- [Exercise materials]
-=-=-=-=-

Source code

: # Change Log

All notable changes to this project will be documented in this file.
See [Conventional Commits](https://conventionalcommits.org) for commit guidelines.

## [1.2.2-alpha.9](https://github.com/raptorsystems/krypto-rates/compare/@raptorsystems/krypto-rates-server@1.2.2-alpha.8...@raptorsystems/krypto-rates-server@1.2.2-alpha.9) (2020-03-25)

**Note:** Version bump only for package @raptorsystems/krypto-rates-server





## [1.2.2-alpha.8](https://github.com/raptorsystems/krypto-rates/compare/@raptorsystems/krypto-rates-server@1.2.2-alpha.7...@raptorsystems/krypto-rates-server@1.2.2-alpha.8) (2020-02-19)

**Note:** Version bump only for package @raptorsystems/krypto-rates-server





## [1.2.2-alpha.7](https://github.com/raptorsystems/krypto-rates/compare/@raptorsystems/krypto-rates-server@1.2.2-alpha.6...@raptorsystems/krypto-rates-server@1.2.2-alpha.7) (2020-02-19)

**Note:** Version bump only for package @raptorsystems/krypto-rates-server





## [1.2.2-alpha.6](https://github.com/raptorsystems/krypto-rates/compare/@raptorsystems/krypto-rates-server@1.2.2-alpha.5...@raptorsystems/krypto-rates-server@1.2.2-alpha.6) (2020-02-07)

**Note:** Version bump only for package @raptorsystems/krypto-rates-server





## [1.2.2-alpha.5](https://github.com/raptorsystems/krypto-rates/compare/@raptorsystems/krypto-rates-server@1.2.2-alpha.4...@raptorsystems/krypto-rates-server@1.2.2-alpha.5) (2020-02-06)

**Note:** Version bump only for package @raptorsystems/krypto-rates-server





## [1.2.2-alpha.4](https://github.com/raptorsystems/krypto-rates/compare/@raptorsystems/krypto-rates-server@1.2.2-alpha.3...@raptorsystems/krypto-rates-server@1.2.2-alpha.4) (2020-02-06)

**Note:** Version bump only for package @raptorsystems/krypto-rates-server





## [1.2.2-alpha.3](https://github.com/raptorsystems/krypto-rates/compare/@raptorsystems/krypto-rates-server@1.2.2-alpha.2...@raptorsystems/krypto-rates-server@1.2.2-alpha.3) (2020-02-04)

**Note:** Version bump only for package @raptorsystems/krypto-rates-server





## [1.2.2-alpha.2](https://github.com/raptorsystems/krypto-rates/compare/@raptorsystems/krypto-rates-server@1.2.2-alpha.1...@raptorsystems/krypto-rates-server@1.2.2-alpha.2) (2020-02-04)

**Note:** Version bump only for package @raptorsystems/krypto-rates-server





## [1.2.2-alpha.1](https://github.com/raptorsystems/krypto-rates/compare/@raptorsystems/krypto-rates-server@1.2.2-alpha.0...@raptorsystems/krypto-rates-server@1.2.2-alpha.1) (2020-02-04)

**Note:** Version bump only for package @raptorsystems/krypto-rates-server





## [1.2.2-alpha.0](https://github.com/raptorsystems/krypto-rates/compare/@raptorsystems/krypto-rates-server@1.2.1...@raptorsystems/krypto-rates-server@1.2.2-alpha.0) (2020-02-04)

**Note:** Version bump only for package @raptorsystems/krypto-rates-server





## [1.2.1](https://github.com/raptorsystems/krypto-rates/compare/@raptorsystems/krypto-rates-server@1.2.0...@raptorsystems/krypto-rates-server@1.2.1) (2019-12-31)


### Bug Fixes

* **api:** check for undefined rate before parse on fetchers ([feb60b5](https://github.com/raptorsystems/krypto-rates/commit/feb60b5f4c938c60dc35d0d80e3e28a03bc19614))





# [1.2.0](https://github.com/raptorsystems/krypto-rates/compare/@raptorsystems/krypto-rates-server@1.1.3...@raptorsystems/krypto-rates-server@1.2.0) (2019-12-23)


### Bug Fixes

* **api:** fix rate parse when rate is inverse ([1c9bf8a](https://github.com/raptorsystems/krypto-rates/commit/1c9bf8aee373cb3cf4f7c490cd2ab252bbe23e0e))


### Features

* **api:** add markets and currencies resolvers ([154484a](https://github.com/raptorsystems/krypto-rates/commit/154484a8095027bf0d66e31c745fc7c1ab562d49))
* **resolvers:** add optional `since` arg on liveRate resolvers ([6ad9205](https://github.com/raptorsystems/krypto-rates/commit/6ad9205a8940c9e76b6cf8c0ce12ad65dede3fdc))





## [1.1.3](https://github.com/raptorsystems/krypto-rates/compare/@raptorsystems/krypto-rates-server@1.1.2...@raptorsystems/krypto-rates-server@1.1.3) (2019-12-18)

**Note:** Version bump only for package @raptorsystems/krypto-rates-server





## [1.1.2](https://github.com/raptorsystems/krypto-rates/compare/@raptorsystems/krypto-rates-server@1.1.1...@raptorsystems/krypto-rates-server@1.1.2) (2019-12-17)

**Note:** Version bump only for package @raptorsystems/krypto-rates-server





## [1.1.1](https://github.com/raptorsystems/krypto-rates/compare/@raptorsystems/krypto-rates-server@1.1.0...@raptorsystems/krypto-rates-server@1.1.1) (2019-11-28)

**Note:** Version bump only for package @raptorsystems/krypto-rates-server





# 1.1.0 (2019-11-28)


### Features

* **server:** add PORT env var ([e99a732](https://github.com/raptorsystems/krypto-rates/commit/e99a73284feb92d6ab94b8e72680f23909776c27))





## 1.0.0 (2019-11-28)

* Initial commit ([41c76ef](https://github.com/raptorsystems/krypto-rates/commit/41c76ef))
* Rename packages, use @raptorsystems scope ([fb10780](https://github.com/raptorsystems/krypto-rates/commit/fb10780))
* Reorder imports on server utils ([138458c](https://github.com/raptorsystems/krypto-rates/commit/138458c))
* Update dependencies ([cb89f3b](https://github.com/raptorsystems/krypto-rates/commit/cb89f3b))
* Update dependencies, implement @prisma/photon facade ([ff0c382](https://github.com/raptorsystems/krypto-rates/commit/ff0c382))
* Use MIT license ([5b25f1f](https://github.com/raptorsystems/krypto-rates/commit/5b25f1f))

-=-=-=-=-

- [The task]
A faithful transcription of all the material is what this exercise calls for.

- [Answer space]
Source code

: # Change Log

All notable changes to this project will be documented in this file.
See [Conventional Commits](https://conventionalcommits.org) for commit guidelines.

## [1.2.2-alpha.9](https://github.com/raptorsystems/krypto-rates/compare/@raptorsystems/krypto-rates-server@1.2.2-alpha.8...@raptorsystems/krypto-rates-server@1.2.2-alpha.9) (2020-03-25)

**Note:** Version bump only for package @raptorsystems/krypto-rates-server





## [1.2.2-alpha.8](https://github.com/raptorsystems/krypto-rates/compare/@raptorsystems/krypto-rates-server@1.2.2-alpha.7...@raptorsystems/krypto-rates-server@1.2.2-alpha.8) (2020-02-19)

**Note:** Version bump only for package @raptorsystems/krypto-rates-server





## [1.2.2-alpha.7](https://github.com/raptorsystems/krypto-rates/compare/@raptorsystems/krypto-rates-server@1.2.2-alpha.6...@raptorsystems/krypto-rates-server@1.2.2-alpha.7) (2020-02-19)

**Note:** Version bump only for package @raptorsystems/krypto-rates-server





## [1.2.2-alpha.6](https://github.com/raptorsystems/krypto-rates/compare/@raptorsystems/krypto-rates-server@1.2.2-alpha.5...@raptorsystems/krypto-rates-server@1.2.2-alpha.6) (2020-02-07)

**Note:** Version bump only for package @raptorsystems/krypto-rates-server





## [1.2.2-alpha.5](https://github.com/raptorsystems/krypto-rates/compare/@raptorsystems/krypto-rates-server@1.2.2-alpha.4...@raptorsystems/krypto-rates-server@1.2.2-alpha.5) (2020-02-06)

**Note:** Version bump only for package @raptorsystems/krypto-rates-server





## [1.2.2-alpha.4](https://github.com/raptorsystems/krypto-rates/compare/@raptorsystems/krypto-rates-server@1.2.2-alpha.3...@raptorsystems/krypto-rates-server@1.2.2-alpha.4) (2020-02-06)

**Note:** Version bump only for package @raptorsystems/krypto-rates-server





## [1.2.2-alpha.3](https://github.com/raptorsystems/krypto-rates/compare/@raptorsystems/krypto-rates-server@1.2.2-alpha.2...@raptorsystems/krypto-rates-server@1.2.2-alpha.3) (2020-02-04)

**Note:** Version bump only for package @raptorsystems/krypto-rates-server





## [1.2.2-alpha.2](https://github.com/raptorsystems/krypto-rates/compare/@raptorsystems/krypto-rates-server@1.2.2-alpha.1...@raptorsystems/krypto-rates-server@1.2.2-alpha.2) (2020-02-04)

**Note:** Version bump only for package @raptorsystems/krypto-rates-server





## [1.2.2-alpha.1](https://github.com/raptorsystems/krypto-rates/compare/@raptorsystems/krypto-rates-server@1.2.2-alpha.0...@raptorsystems/krypto-rates-server@1.2.2-alpha.1) (2020-02-04)

**Note:** Version bump only for package @raptorsystems/krypto-rates-server





## [1.2.2-alpha.0](https://github.com/raptorsystems/krypto-rates/compare/@raptorsystems/krypto-rates-server@1.2.1...@raptorsystems/krypto-rates-server@1.2.2-alpha.0) (2020-02-04)

**Note:** Version bump only for package @raptorsystems/krypto-rates-server





## [1.2.1](https://github.com/raptorsystems/krypto-rates/compare/@raptorsystems/krypto-rates-server@1.2.0...@raptorsystems/krypto-rates-server@1.2.1) (2019-12-31)


### Bug Fixes

* **api:** check for undefined rate before parse on fetchers ([feb60b5](https://github.com/raptorsystems/krypto-rates/commit/feb60b5f4c938c60dc35d0d80e3e28a03bc19614))





# [1.2.0](https://github.com/raptorsystems/krypto-rates/compare/@raptorsystems/krypto-rates-server@1.1.3...@raptorsystems/krypto-rates-server@1.2.0) (2019-12-23)


### Bug Fixes

* **api:** fix rate parse when rate is inverse ([1c9bf8a](https://github.com/raptorsystems/krypto-rates/commit/1c9bf8aee373cb3cf4f7c490cd2ab252bbe23e0e))


### Features

* **api:** add markets and currencies resolvers ([154484a](https://github.com/raptorsystems/krypto-rates/commit/154484a8095027bf0d66e31c745fc7c1ab562d49))
* **resolvers:** add optional `since` arg on liveRate resolvers ([6ad9205](https://github.com/raptorsystems/krypto-rates/commit/6ad9205a8940c9e76b6cf8c0ce12ad65dede3fdc))





## [1.1.3](https://github.com/raptorsystems/krypto-rates/compare/@raptorsystems/krypto-rates-server@1.1.2...@raptorsystems/krypto-rates-server@1.1.3) (2019-12-18)

**Note:** Version bump only for package @raptorsystems/krypto-rates-server





## [1.1.2](https://github.com/raptorsystems/krypto-rates/compare/@raptorsystems/krypto-rates-server@1.1.1...@raptorsystems/krypto-rates-server@1.1.2) (2019-12-17)

**Note:** Version bump only for package @raptorsystems/krypto-rates-server





## [1.1.1](https://github.com/raptorsystems/krypto-rates/compare/@raptorsystems/krypto-rates-server@1.1.0...@raptorsystems/krypto-rates-server@1.1.1) (2019-11-28)

**Note:** Version bump only for package @raptorsystems/krypto-rates-server





# 1.1.0 (2019-11-28)


### Features

* **server:** add PORT env var ([e99a732](https://github.com/raptorsystems/krypto-rates/commit/e99a73284feb92d6ab94b8e72680f23909776c27))





## 1.0.0 (2019-11-28)

* Initial commit ([41c76ef](https://github.com/raptorsystems/krypto-rates/commit/41c76ef))
* Rename packages, use @raptorsystems scope ([fb10780](https://github.com/raptorsystems/krypto-rates/commit/fb10780))
* Reorder imports on server utils ([138458c](https://github.com/raptorsystems/krypto-rates/commit/138458c))
* Update dependencies ([cb89f3b](https://github.com/raptorsystems/krypto-rates/commit/cb89f3b))
* Update dependencies, implement @prisma/photon facade ([ff0c382](https://github.com/raptorsystems/krypto-rates/commit/ff0c382))
* Use MIT license ([5b25f1f](https://github.com/raptorsystems/krypto-rates/commit/5b25f1f))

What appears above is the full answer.